The preseason favorite that fell into unranked obscurity is suddenly right back in the national spotlight.
After Friday's season-defining 27-17 upset over No. 3 Texas A&M, the No. 16 Texas Longhorns have muscled their way into a serious at-large College Football Playoff conversation, and their season might be impossible for the committee to ignore.
Sitting at 9-3, Texas looks far more dangerous than the record suggests.
Two of the Longhorns' losses came against top-five AP opponents, and they're one of the only teams in America battle-tested enough to survive a schedule like this one.
They faced four top-five teams, going 2-2, and beat three top-10 teams, becoming the first program to do so since the legendary 2019 LSU Tigers, widely considered one of the best teams ever.
Even their losses carry weight.
Texas opened the season with a 14-7 slugfest against No. 1 Ohio State, and the Longhorns remain the only team this year to come within a single possession of the undefeated Buckeyes.
Their toughest stretch included a 29-21 upset loss at Florida and a 35-10 collapse at Georgia, but the Longhorns didn't fold.
The rebound began with a 23-6 shutdown of No. 8 Oklahoma, proving the Florida game was, in the words of many around the program, "a fluke."
Non-conference play brought blowout wins, and Texas followed that momentum with a critical 34-31 victory over No. 12 Vanderbilt.
Then came the two-game finishing kick that turned Texas from an afterthought into a playoff threat.

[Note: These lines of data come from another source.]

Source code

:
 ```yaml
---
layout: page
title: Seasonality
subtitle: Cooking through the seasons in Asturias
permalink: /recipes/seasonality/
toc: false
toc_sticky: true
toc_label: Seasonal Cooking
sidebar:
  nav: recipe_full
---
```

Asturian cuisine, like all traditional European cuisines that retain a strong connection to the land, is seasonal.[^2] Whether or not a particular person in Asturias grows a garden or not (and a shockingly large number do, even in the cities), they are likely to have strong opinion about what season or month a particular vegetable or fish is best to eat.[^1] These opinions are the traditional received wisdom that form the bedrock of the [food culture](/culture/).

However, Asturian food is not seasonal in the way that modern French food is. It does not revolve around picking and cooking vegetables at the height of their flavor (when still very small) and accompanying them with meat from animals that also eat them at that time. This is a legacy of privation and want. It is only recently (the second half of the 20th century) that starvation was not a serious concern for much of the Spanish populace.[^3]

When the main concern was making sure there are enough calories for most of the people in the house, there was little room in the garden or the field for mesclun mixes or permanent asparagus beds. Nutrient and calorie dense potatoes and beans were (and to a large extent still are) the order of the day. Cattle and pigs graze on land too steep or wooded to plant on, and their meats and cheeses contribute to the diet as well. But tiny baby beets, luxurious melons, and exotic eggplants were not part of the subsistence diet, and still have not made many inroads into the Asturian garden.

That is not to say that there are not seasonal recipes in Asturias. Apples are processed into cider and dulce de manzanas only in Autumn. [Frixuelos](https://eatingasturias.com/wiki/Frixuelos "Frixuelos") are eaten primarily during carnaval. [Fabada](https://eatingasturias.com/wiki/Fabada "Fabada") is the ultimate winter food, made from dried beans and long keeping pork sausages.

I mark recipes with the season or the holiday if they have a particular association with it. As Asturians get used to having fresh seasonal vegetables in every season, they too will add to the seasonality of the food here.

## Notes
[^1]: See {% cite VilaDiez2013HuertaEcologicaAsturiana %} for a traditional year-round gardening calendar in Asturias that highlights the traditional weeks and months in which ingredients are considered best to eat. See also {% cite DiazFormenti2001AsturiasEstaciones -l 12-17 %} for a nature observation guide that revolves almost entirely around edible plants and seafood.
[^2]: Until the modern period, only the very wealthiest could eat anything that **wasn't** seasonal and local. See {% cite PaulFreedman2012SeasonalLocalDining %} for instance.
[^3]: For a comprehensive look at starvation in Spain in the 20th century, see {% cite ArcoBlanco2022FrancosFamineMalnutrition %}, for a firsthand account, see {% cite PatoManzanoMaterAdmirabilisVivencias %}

The Horns erupted for 52 points in a dominant win over Arkansas, then delivered the knockout punch that shook the sport ... a 27-17 rivalry win over undefeated No. 3 Texas A&M.
It was the type of closing statement the committee claims to value. Elite opponents, pressure situations, maximum stakes… and Texas delivered.
The Longhorns ended their season on a surge, playing their best football when everything mattered most. With one of the toughest schedules in the nation and one of the most impressive win portfolios in the field, Texas has made its case loud and clear.
Now the question isn't whether Texas deserves a CFP bid ... it's whether the committee has the guts to leave them out.